Gündeme askeri bir ayaklanma ve değişik fraksiyonlar arasında çatışmalar ile gelen Fildişi Kıyısı aslında köklü sorunlarla yüzyüze. Fransa’nın müdahalesinin ardından ülke zenginliklerinin yeniden paylaşımı söz konusu. Eski sömürge ülkelerinin tümünde olduğu gibi ülke zenginlikleri yurtdışına akıtılıyor. Halk tam bir sefalete itilmiş durumda. Zaten krizin kaynağında da bu var. Sorunun bu boyutu bilinçli olarak gündeme getirilmiyor.

Fransa’nın eski bir sömürgesi olması, onun bölgede tekrar etkin bir aktör olmasına yol açıyor. Şu an bölgede 2500 Fransız askeri bulunuyor. Bu, 20 yıldır Fransa’nın en önemli askeri çıkartması anlamına geliyor. Bölgeye giden Genelkurmay Başkanı Fransız ordusunun bölgede kalmasının “birkaç yıl” gerekli olduğunu açıkladı bile. Bu da Fransa’nın asıl niyetini gösteriyor.

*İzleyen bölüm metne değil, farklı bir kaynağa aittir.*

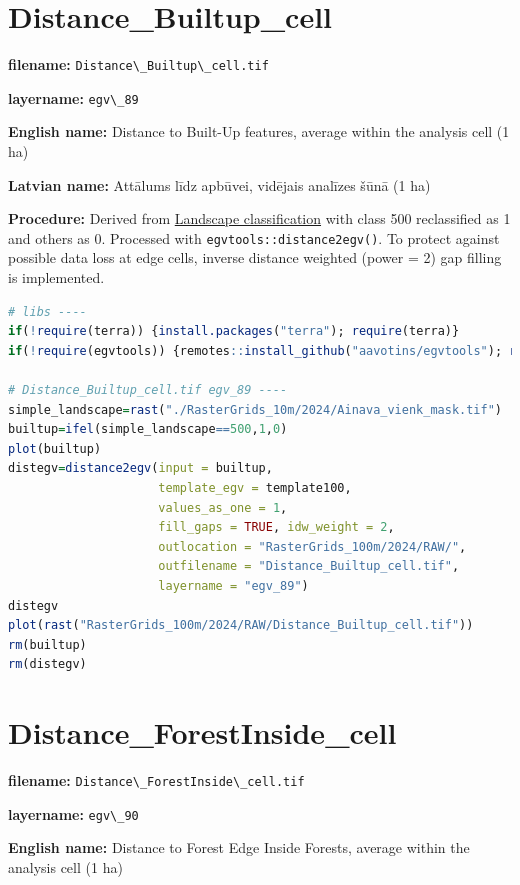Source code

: \documentclass[
]{book}
\newcommand{\passthrough}[1]{#1}
\begin{document}
\section{Distance\_Builtup\_cell}\label{ch06.089}

\textbf{filename:} \passthrough{\lstinline!Distance\_Builtup\_cell.tif!}

\textbf{layername:} \passthrough{\lstinline!egv\_89!}

\textbf{English name:} Distance to Built-Up features, average within the analysis cell (1 ha)

\textbf{Latvian name:} Attālums līdz apbūvei, vidējais analīzes šūnā (1 ha)

\textbf{Procedure:} Derived from \hyperref[Ch05.03]{Landscape classification} with class 500
reclassified as 1 and others as 0. Processed with \passthrough{\lstinline!egvtools::distance2egv()!}.
To protect against possible data loss at edge cells, inverse distance
weighted (power = 2) gap filling is implemented.

\begin{lstlisting}[language=R]
# libs ----
if(!require(terra)) {install.packages("terra"); require(terra)}
if(!require(egvtools)) {remotes::install_github("aavotins/egvtools"); require(egvtools)}

# Distance_Builtup_cell.tif egv_89 ----
simple_landscape=rast("./RasterGrids_10m/2024/Ainava_vienk_mask.tif")
builtup=ifel(simple_landscape==500,1,0)
plot(builtup)
distegv=distance2egv(input = builtup,
                     template_egv = template100,
                     values_as_one = 1,
                     fill_gaps = TRUE, idw_weight = 2,
                     outlocation = "RasterGrids_100m/2024/RAW/",
                     outfilename = "Distance_Builtup_cell.tif",
                     layername = "egv_89")
distegv
plot(rast("RasterGrids_100m/2024/RAW/Distance_Builtup_cell.tif"))
rm(builtup)
rm(distegv)
\end{lstlisting}

\section{Distance\_ForestInside\_cell}\label{ch06.090}

\textbf{filename:} \passthrough{\lstinline!Distance\_ForestInside\_cell.tif!}

\textbf{layername:} \passthrough{\lstinline!egv\_90!}

\textbf{English name:} Distance to Forest Edge Inside Forests, average within the analysis cell (1 ha)
\end{document}

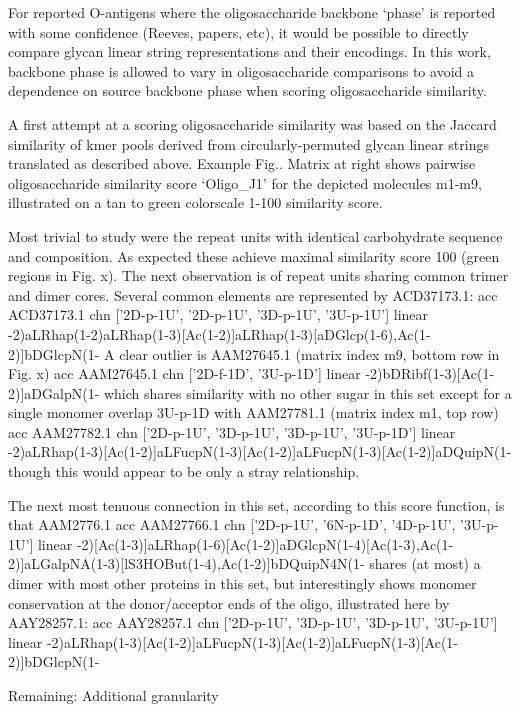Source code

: \documentclass{article}
\begin{document}
For reported O-antigens where the oligosaccharide backbone ‘phase’ is reported with some confidence (Reeves, papers, etc), it would be possible to directly compare glycan linear string representations and their encodings. In this work, backbone phase is allowed to vary in oligosaccharide comparisons to avoid a dependence on  source backbone phase when scoring oligosaccharide similarity.

A first attempt at a scoring oligosaccharide similarity was based on the Jaccard similarity of kmer pools derived from circularly-permuted glycan linear strings translated as described above.
Example Fig.. Matrix at right shows pairwise oligosaccharide similarity score ‘Oligo\_J1’ for the depicted molecules m1-m9, illustrated on a tan to green colorscale 1-100 similarity score.

Most trivial to study were the repeat units with identical carbohydrate sequence and composition. As expected these achieve maximal similarity score 100 (green regions in Fig. x). The next observation is of repeat units sharing common trimer and dimer cores. Several common elements are represented by ACD37173.1:
acc ACD37173.1
chn ['2D-p-1U', '2D-p-1U', '3D-p-1U', '3U-p-1U']
linear -2)aLRhap(1-2)aLRhap(1-3)[Ac(1-2)]aLRhap(1-3)[aDGlcp(1-6),Ac(1-2)]bDGlcpN(1-
A clear outlier is AAM27645.1 (matrix index m9, bottom row in Fig. x)
acc AAM27645.1
chn ['2D-f-1D', '3U-p-1D']
linear -2)bDRibf(1-3)[Ac(1-2)]aDGalpN(1-
which shares similarity with no other sugar in this set except for a single monomer overlap 3U-p-1D with AAM27781.1 (matrix index m1, top row)
acc AAM27782.1
chn ['2D-p-1U', '3D-p-1U', '3D-p-1U', '3U-p-1D']
linear -2)aLRhap(1-3)[Ac(1-2)]aLFucpN(1-3)[Ac(1-2)]aLFucpN(1-3)[Ac(1-2)]aDQuipN(1-
though this would appear to be only a stray relationship.

The next most tenuous connection in this set, according to this score function, is that AAM2776.1
acc AAM27766.1
chn ['2D-p-1U', '6N-p-1D', '4D-p-1U', '3U-p-1U']
linear -2)[Ac(1-3)]aLRhap(1-6)[Ac(1-2)]aDGlcpN(1-4)[Ac(1-3),Ac(1-2)]aLGalpNA(1-3)[lS3HOBut(1-4),Ac(1-2)]bDQuipN4N(1-
shares (at most) a dimer with most other proteins in this set, but interestingly shows monomer conservation at the donor/acceptor ends of the oligo, illustrated here by AAY28257.1:
acc AAY28257.1
chn ['2D-p-1U', '3D-p-1U', '3D-p-1U', '3U-p-1U']
linear -2)aLRhap(1-3)[Ac(1-2)]aLFucpN(1-3)[Ac(1-2)]aLFucpN(1-3)[Ac(1-2)]bDGlcpN(1-

Remaining: Additional granularity
\end{document}
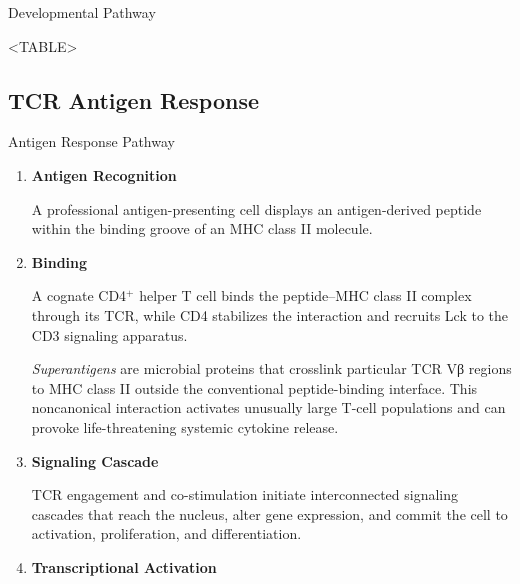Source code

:     \begin{core}{Developmental Pathway}

      <TABLE>

    \end{core}

  \subsection{TCR Antigen Response}

    \begin{core}{Antigen Response Pathway}

      \begin{enumerate}[label=(\arabic*)]

        \item \textbf{Antigen Recognition}

          A professional antigen-presenting cell displays an antigen-derived peptide within the binding groove of an MHC class II molecule.

        \item \textbf{Binding}

          A cognate CD4$^+$ helper T cell binds the peptide--MHC class II complex through its TCR, while CD4 stabilizes the interaction and recruits Lck to the CD3 signaling apparatus.

          \textit{Superantigens} are microbial proteins that crosslink particular TCR Vβ regions to MHC class II outside the conventional peptide-binding interface. This noncanonical interaction activates unusually large T-cell populations and can provoke life-threatening systemic cytokine release.

        \item \textbf{Signaling Cascade}

          TCR engagement and co-stimulation initiate interconnected signaling cascades that reach the nucleus, alter gene expression, and commit the cell to activation, proliferation, and differentiation.

        \item \textbf{Transcriptional Activation}


\end{enumerate}
\end{core}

Fransa’nın bölgede bulunması tepkilere neden oluyor. İsyancılar Fransız ordusunun ülkeyi terketmesini istiyorlar. Resmi açıklamalara bakılırsa Fransa barışı sağlamak ve batılı yabancıları korumak için bölgede bulunuyor. Fransız Dışişleri Bakanı’nı da güya taraflar arasında barış sağlamak için bölgeye gitti. Fransa’nın müdahalesinin asıl nedeni ise eski sömürgesini egemenlikleri altında tutmak. Şimdiki istikrarsızlık eski sömürgeci güç için çok iyi bir fırsat.